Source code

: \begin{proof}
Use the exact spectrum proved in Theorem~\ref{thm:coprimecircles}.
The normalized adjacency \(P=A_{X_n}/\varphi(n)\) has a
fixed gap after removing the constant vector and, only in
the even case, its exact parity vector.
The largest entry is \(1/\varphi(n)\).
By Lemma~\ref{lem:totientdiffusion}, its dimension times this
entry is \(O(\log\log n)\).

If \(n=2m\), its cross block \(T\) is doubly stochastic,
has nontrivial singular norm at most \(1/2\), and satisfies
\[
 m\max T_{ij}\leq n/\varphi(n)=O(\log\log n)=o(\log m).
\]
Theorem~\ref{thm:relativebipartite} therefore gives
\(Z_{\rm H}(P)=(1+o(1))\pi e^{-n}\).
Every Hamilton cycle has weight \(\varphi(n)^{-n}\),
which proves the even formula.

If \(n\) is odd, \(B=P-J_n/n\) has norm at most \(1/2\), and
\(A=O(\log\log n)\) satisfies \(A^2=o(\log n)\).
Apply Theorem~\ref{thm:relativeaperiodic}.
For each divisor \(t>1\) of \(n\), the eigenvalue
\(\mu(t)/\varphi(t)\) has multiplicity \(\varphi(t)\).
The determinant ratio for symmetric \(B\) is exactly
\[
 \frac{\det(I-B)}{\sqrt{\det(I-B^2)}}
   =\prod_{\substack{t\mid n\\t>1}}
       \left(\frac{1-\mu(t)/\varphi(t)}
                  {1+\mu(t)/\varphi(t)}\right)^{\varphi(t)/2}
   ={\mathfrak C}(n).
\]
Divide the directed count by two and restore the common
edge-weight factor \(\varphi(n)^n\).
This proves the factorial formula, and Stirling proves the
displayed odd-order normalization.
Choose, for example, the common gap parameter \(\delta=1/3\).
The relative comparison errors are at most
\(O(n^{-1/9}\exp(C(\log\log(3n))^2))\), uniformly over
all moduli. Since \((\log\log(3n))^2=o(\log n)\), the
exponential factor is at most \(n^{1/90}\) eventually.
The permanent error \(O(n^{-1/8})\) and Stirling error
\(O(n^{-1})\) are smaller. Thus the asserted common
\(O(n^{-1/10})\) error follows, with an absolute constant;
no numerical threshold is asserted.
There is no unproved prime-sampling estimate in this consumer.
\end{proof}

◆ **ACTIVITY**
Within the material above, transcribe exactly the lines that run from the line holding "all moduli. Since" through the line holding "no numerical threshold is asserted.".

◆ **REPLY**
all moduli. Since \((\log\log(3n))^2=o(\log n)\), the
exponential factor is at most \(n^{1/90}\) eventually.
The permanent error \(O(n^{-1/8})\) and Stirling error
\(O(n^{-1})\) are smaller. Thus the asserted common
\(O(n^{-1/10})\) error follows, with an absolute constant;
no numerical threshold is asserted.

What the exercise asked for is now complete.